Friday, May 04, 2012

Has Romney Given Up On Hispanic Vote ?

Back in 2008, Republican presidential candidate John McCain got about 31% of the Hispanic vote. That was not nearly enough to make him competitive in the election, especially since women and young people also voted in large percentages for Barack Obama. As of right now, it looks like the same dynamic is starting to take shape in the 2012 election.

Due to his support of the congressional Republicans "war on women", women are abandoning Willard Mitt Romney (aka Wall Street Willie) in droves and moving to support the president. And he's not doing much (if any) better with young people. Romney showed his disconnect with the young (and their parents) the other day when he told them that all they had to do to go to college or start a business was to borrow $20,000 or more from their parents.

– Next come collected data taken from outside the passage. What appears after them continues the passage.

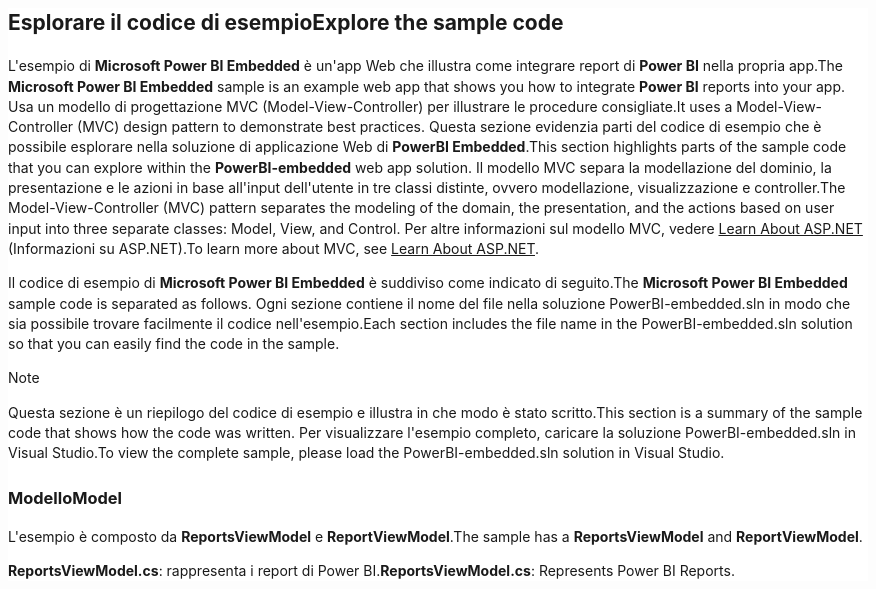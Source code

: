 ## <a name="explore-the-sample-code"></a><span data-ttu-id="097dd-146">Esplorare il codice di esempio</span><span class="sxs-lookup"><span data-stu-id="097dd-146">Explore the sample code</span></span>

<span data-ttu-id="097dd-147">L'esempio di **Microsoft Power BI Embedded** è un'app Web che illustra come integrare report di **Power BI** nella propria app.</span><span class="sxs-lookup"><span data-stu-id="097dd-147">The **Microsoft Power BI Embedded** sample is an example web app that shows you how to integrate **Power BI** reports into your app.</span></span> <span data-ttu-id="097dd-148">Usa un modello di progettazione MVC (Model-View-Controller) per illustrare le procedure consigliate.</span><span class="sxs-lookup"><span data-stu-id="097dd-148">It uses a Model-View-Controller (MVC) design pattern to demonstrate best practices.</span></span> <span data-ttu-id="097dd-149">Questa sezione evidenzia parti del codice di esempio che è possibile esplorare nella soluzione di applicazione Web di **PowerBI Embedded**.</span><span class="sxs-lookup"><span data-stu-id="097dd-149">This section highlights parts of the sample code that you can explore within the **PowerBI-embedded** web app solution.</span></span> <span data-ttu-id="097dd-150">Il modello MVC separa la modellazione del dominio, la presentazione e le azioni in base all'input dell'utente in tre classi distinte, ovvero modellazione, visualizzazione e controller.</span><span class="sxs-lookup"><span data-stu-id="097dd-150">The Model-View-Controller (MVC) pattern separates the modeling of the domain, the presentation, and the actions based on user input into three separate classes: Model, View, and Control.</span></span> <span data-ttu-id="097dd-151">Per altre informazioni sul modello MVC, vedere [Learn About ASP.NET](http://www.asp.net/mvc) (Informazioni su ASP.NET).</span><span class="sxs-lookup"><span data-stu-id="097dd-151">To learn more about MVC, see [Learn About ASP.NET](http://www.asp.net/mvc).</span></span>

<span data-ttu-id="097dd-152">Il codice di esempio di **Microsoft Power BI Embedded** è suddiviso come indicato di seguito.</span><span class="sxs-lookup"><span data-stu-id="097dd-152">The **Microsoft Power BI Embedded** sample code is separated as follows.</span></span> <span data-ttu-id="097dd-153">Ogni sezione contiene il nome del file nella soluzione PowerBI-embedded.sln in modo che sia possibile trovare facilmente il codice nell'esempio.</span><span class="sxs-lookup"><span data-stu-id="097dd-153">Each section includes the file name in the PowerBI-embedded.sln solution so that you can easily find the code in the sample.</span></span>

> [!NOTE]
> <span data-ttu-id="097dd-154">Questa sezione è un riepilogo del codice di esempio e illustra in che modo è stato scritto.</span><span class="sxs-lookup"><span data-stu-id="097dd-154">This section is a summary of the sample code that shows how the code was written.</span></span> <span data-ttu-id="097dd-155">Per visualizzare l'esempio completo, caricare la soluzione PowerBI-embedded.sln in Visual Studio.</span><span class="sxs-lookup"><span data-stu-id="097dd-155">To view the complete sample, please load the PowerBI-embedded.sln solution in Visual Studio.</span></span>

### <a name="model"></a><span data-ttu-id="097dd-156">Modello</span><span class="sxs-lookup"><span data-stu-id="097dd-156">Model</span></span>

<span data-ttu-id="097dd-157">L'esempio è composto da **ReportsViewModel** e **ReportViewModel**.</span><span class="sxs-lookup"><span data-stu-id="097dd-157">The sample has a **ReportsViewModel** and **ReportViewModel**.</span></span>

<span data-ttu-id="097dd-158">**ReportsViewModel.cs**: rappresenta i report di Power BI.</span><span class="sxs-lookup"><span data-stu-id="097dd-158">**ReportsViewModel.cs**: Represents Power BI Reports.</span></span>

It still hasn't registered on him that millions of those parents are out of work, and millions more have wages that have lost a ton of buying power over the last few years. Most parents simply don't have the money to loan to their children (or they would have already done it). Since he has never been without oodles of money, Romney simply doesn't comprehend how most Americans have been forced to live -- thanks to the Republican economic policies that favor the rich (like him) over everyone else.

Now a reasonable person might think that since Romney, and his Republican cohorts, have been busy alienating women and young people, surely they are reaching out to Hispanic voters in an effort to best the numbers that John McCain got. After all, you can't win a national election with only the votes of white men. But that doesn't seem to be happening. The Romney campaign is not reaching out to Hispanics at all. Here's how McKay Coppins at Buzzfeed puts it:


Romney has exhibited little urgency in building a relationship with the Hispanic press, according to Latino reporters, activists, and political surrogates on both sides of the aisle.
A full year after Romney launched his presidential bid, the campaign doesn't have a Spanish version of its website, nor has it hired a Spanish-speaking spokesperson. Romney boycotted a primary debate on Univision, leading to the event's collapse, and, to date, he has only done one sit-down interview on a national Spanish network. The apparent apathy has left Latino advocates — and more than a few Republicans — baffled, wondering whether the campaign has already written off one of the fastest-growing demographics in the country.

And here's what msnbc.com has to say:

Restore Our Future, the pro-Romney Super PAC, is up today with a $4.3 million ad buy across nine battleground states. But what’s been amazing is that even though the president is getting outspent by outside groups left and right, the one place opponents aren’t even COMPETING is on Hispanic media outlets.Republicans are not on air on Hispanic media AT ALL so far, according to NBC/Smart Media Delta. President Obama, on the other hand, is going unchecked for two weeks, spending $435,000 – and $730,000 total so far this cycle – through mid-May with Hispanic media buys in Denver, Las Vegas, Orlando, Tampa, and Miami. If the president is wining by huge margins with Hispanics and women (more on that below), the math becomes very precarious for Romney. 

Frankly, it makes me wonder whether Romney has just given up already on trying to get any Hispanic votes. Or maybe he realizes that he's already put himself between a rock and a hard place. To appeal to Hispanic voters, he's going to have abandon the positions on the Dream Act and immigration reform that he took to appeal to the ultra-right -- and if he does that, he stands the chance of driving right-wingers to a third party (or having them just stay home on election day).

I don't feel sorry for him at all. he knew what he was doing when he lurched far to the right. I am a little surprised though, that with his history of flip-flopping, he wouldn't try to do it one more time.